When prosecuting a patent application before the Patent Office, applicants often make certain arguments on the record about why prior art references are not applicable to the claimed invention. These statements, however, can (and will be) used against the Applicant in any later litigation involving the claimed invention. The legal structure controlling how these situations can be used to limit claim scope is referred to as "prosecution disclaimer."
In a recent case involving MIT, the Federal Circuit analyzed the requirements for prosecution disclaimer. The case involved whether certain claimed elements relating to "vascularized organ tissue" included skin. During prosecution, extensive prior art was cited relating to skin (but only the think outer layer) and MIT took numerous different approaches with distinct claim language and corresponding declarations to try and distinguish the prior art. MIT tried to claim non-skin structures, but later abandoned this approach. MIT also tried certain thickness limitations, but likewise abandoned that approach. Finally, MIT settled on the "vascularized organ tissue" limitations and was successful in convincing the examiner to allow the application.
In describing the applicable legal rules, the Court summarizes as follows:
"The doctrine of prosecution disclaimer . . . preclud[es] patentees from recapturing through claim interpretation specific meanings disclaimed during prosecution.” Omega Eng’g, Inc. v. Raytek Corp., 334 F.3d 1314, 1323 (Fed. Cir. 2003). “[I]n order for prosecution disclaimer to attach, the disavowal must be both clear and unmistakable.” 3M Innovative Props. Co. v. Tredegar Corp., 725 F.3d 1315, 1325 (Fed. Cir. 2013). This case therefore requires that we analyze whether statements MIT made during the prosecution of the asserted patents amount to a clear and unmistakable disclaimer limiting the meaning of the claim terms. “Where the alleged disavowal is ambiguous, or even ‘amenable to multiple reasonable interpretations,’ we have declined to find prosecution disclaimer.” Avid Tech., Inc. v. Harmonic, Inc., 812 F.3d 1040, 1045 (Fed. Cir. 2016) (quoting Cordis Corp. v. Medtronic AVE, Inc., 339 F.3d 1352, 1359 (Fed. Cir. 2003) and citing Omega Eng’g, 334 F.3d at 1325 (“[W]e have thus consistently rejected prosecution statements too vague or ambiguous to qualify as a disavowal of claim scope.”)). “The party seeking to invoke prosecution history disclaimer bears the burden of proving the existence of a ‘clear and unmistak- able’ disclaimer that would have been evident to one skilled in the art.” Trivascular, Inc. v. Samuels, 812 F.3d 1056, 1063–64 (Fed. Cir. 2016)."

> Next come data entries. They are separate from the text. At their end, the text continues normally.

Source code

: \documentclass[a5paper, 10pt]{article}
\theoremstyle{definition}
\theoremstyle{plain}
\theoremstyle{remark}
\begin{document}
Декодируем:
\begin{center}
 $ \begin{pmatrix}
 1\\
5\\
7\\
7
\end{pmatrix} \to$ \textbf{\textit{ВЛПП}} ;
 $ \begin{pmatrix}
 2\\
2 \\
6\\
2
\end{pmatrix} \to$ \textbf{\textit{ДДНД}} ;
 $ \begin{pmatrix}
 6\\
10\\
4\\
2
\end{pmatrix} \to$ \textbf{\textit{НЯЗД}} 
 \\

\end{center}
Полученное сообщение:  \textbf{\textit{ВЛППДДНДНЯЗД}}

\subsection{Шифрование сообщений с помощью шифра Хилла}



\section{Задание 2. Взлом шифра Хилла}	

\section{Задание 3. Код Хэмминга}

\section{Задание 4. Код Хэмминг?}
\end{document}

An important aspect of prosecution disclaimer is that the statements must be analyzed in context, including the overall statements and the limitations of the then-pending claims. Here, the court dismissed statements that in isolation would have seemed to disclaim skin as an organ by considering them "in the context of the prosecution history as a whole." The cited statements were insufficient to establish prosecution disclaimer because the statements, including detailed declarations, were directed to claim limitations no longer present in the issued claims. Further, the court looked at the statements from the point of view of a skilled artisan, in terms of whether the skilled artisan would "read the statements in context as limiting the invention to any particular organ or as excluding skin."
This case illustrates that in applications having extensive prosecution history, it can be helpful to the patentee to vary claim language and wording, including significantly adjusting claim limitations late in prosecution. Of course, to be able to make such amendments the specification must be originally prepared to support different claim language. Not only can new language enable a reset with an Examiner that may be entrenched against certain wording, but it can also minimize extensive statements already on record made with respect to no longer present claim limitations.